- RECORDS TO USE
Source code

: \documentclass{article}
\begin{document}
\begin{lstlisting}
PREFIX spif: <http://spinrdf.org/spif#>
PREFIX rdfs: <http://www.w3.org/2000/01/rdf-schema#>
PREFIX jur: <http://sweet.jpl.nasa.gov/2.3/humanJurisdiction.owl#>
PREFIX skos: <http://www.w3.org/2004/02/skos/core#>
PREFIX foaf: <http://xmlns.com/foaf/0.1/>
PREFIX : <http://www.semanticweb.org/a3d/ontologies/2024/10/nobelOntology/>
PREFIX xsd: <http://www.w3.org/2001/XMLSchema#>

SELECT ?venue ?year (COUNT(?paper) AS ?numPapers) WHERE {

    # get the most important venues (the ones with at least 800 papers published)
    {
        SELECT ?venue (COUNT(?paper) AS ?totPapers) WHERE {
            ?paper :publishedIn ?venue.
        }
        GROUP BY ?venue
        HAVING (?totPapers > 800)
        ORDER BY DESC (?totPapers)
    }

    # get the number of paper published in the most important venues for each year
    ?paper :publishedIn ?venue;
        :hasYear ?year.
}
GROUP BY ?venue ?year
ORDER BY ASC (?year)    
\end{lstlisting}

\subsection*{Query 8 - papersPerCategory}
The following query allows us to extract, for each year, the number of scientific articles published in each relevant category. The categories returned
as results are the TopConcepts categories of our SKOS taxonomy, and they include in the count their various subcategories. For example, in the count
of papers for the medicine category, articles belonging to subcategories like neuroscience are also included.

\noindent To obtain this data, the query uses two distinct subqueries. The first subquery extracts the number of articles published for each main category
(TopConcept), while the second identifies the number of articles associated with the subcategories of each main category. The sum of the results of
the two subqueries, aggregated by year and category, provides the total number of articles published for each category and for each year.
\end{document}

- WORK TO COMPLETE
Your task is to repeat each of the records above exactly.

- RESULT
Source code

: \documentclass{article}
\begin{document}
\begin{lstlisting}
PREFIX spif: <http://spinrdf.org/spif#>
PREFIX rdfs: <http://www.w3.org/2000/01/rdf-schema#>
PREFIX jur: <http://sweet.jpl.nasa.gov/2.3/humanJurisdiction.owl#>
PREFIX skos: <http://www.w3.org/2004/02/skos/core#>
PREFIX foaf: <http://xmlns.com/foaf/0.1/>
PREFIX : <http://www.semanticweb.org/a3d/ontologies/2024/10/nobelOntology/>
PREFIX xsd: <http://www.w3.org/2001/XMLSchema#>

SELECT ?venue ?year (COUNT(?paper) AS ?numPapers) WHERE {

    # get the most important venues (the ones with at least 800 papers published)
    {
        SELECT ?venue (COUNT(?paper) AS ?totPapers) WHERE {
            ?paper :publishedIn ?venue.
        }
        GROUP BY ?venue
        HAVING (?totPapers > 800)
        ORDER BY DESC (?totPapers)
    }

    # get the number of paper published in the most important venues for each year
    ?paper :publishedIn ?venue;
        :hasYear ?year.
}
GROUP BY ?venue ?year
ORDER BY ASC (?year)    
\end{lstlisting}

\subsection*{Query 8 - papersPerCategory}
The following query allows us to extract, for each year, the number of scientific articles published in each relevant category. The categories returned
as results are the TopConcepts categories of our SKOS taxonomy, and they include in the count their various subcategories. For example, in the count
of papers for the medicine category, articles belonging to subcategories like neuroscience are also included.

\noindent To obtain this data, the query uses two distinct subqueries. The first subquery extracts the number of articles published for each main category
(TopConcept), while the second identifies the number of articles associated with the subcategories of each main category. The sum of the results of
the two subqueries, aggregated by year and category, provides the total number of articles published for each category and for each year.
\end{document}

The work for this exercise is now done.